When CMS and HHS announced the intent to delay ICD10, I highly doubt they thought they were opening the flood gates as badly as they have.
If they had properly thought this through, I have to imagine that they wouldn't have announced an intent to delay without a, ya know, new date in mind. Not just a press release thrown out there to throw critics a bone, but with a bona fide idea of she this new deadline will occur. Without, everyone is left in limbo.
At the heart of the delay is the quesiton on delay is this: What is the ultimate goal of changing the deadline?

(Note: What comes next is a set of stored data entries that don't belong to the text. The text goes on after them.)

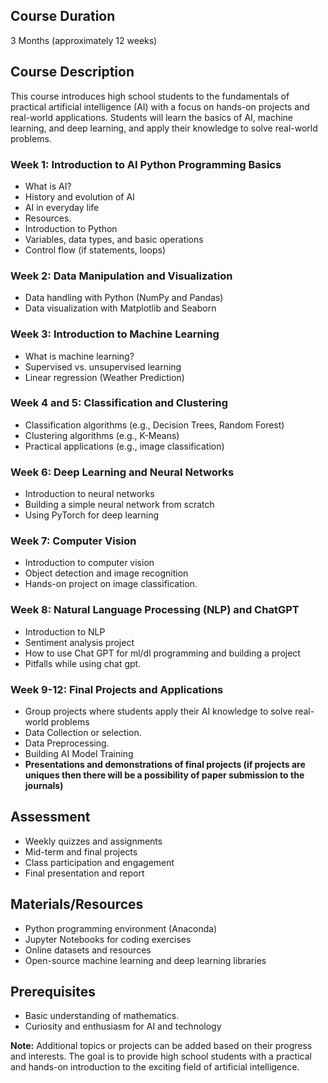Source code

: 
## Course Duration
3 Months (approximately 12 weeks)

## Course Description
This course introduces high school students to the fundamentals of practical artificial intelligence (AI) with a focus on hands-on projects and real-world applications. Students will learn the basics of AI, machine learning, and deep learning, and apply their knowledge to solve real-world problems.

### Week 1: Introduction to AI Python Programming Basics
- What is AI?
- History and evolution of AI
- AI in everyday life
- Resources. 
- Introduction to Python
- Variables, data types, and basic operations
- Control flow (if statements, loops)

### Week 2: Data Manipulation and Visualization
- Data handling with Python (NumPy and Pandas)
- Data visualization with Matplotlib and Seaborn

### Week 3: Introduction to Machine Learning
- What is machine learning?
- Supervised vs. unsupervised learning
- Linear regression (Weather Prediction)

### Week 4 and 5: Classification and Clustering
- Classification algorithms (e.g., Decision Trees, Random Forest)
- Clustering algorithms (e.g., K-Means)
- Practical applications (e.g., image classification)

### Week 6: Deep Learning and Neural Networks
- Introduction to neural networks
- Building a simple neural network from scratch
- Using PyTorch for deep learning

### Week 7: Computer Vision
- Introduction to computer vision
- Object detection and image recognition
- Hands-on project on image classification. 
 
### Week 8: Natural Language Processing (NLP) and ChatGPT
- Introduction to NLP
- Sentiment analysis project
- How to use Chat GPT for ml/dl programming and building a project
- Pitfalls while using chat gpt. 

### Week 9-12: Final Projects and Applications
- Group projects where students apply their AI knowledge to solve real-world problems
-   Data Collection or selection.
-   Data Preprocessing.
-   Building AI Model Training 
- **Presentations and demonstrations of final projects (if projects are uniques then there will be a possibility of paper submission to the journals)**

## Assessment
- Weekly quizzes and assignments
- Mid-term and final projects
- Class participation and engagement
- Final presentation and report

## Materials/Resources
- Python programming environment (Anaconda)
- Jupyter Notebooks for coding exercises
- Online datasets and resources
- Open-source machine learning and deep learning libraries

## Prerequisites
- Basic understanding of mathematics. 
- Curiosity and enthusiasm for AI and technology

**Note:** Additional topics or projects can be added based on their progress and interests. The goal is to provide high school students with a practical and hands-on introduction to the exciting field of artificial intelligence.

If the answer is to allow for a leeway on enforcement, then adding a few months (3-6) on the backend like with what happened with 5010, doesn't really do much. If the the compliance date is February 1, 2014 now, what's the big deal? Is the AMA going to be happy? Is that truly changing much of anything?
If the answer is to give additional years on prep work, then everything done up until is wasted time and capital. If you went out and got an ICD10 certification from AHIMA and will pay the annual fee to keep said credential, are you really going to keep paying if the new date is 2015? If you won't be using all that knowledge? What about rushing all these IT upgrades and the costs associated with it. Boom, down the drain.
And it's not like healthcare costs are an issue right now, hospitals are just rolling in cash they can waste.
In all seriousness, while everyone has and should continue business as usual until a new date comes out, even that approach is ripe with danger for lost time and resources that if the delay is too big, you'll never get back.
Limbo....not the kind of play we need to be right now.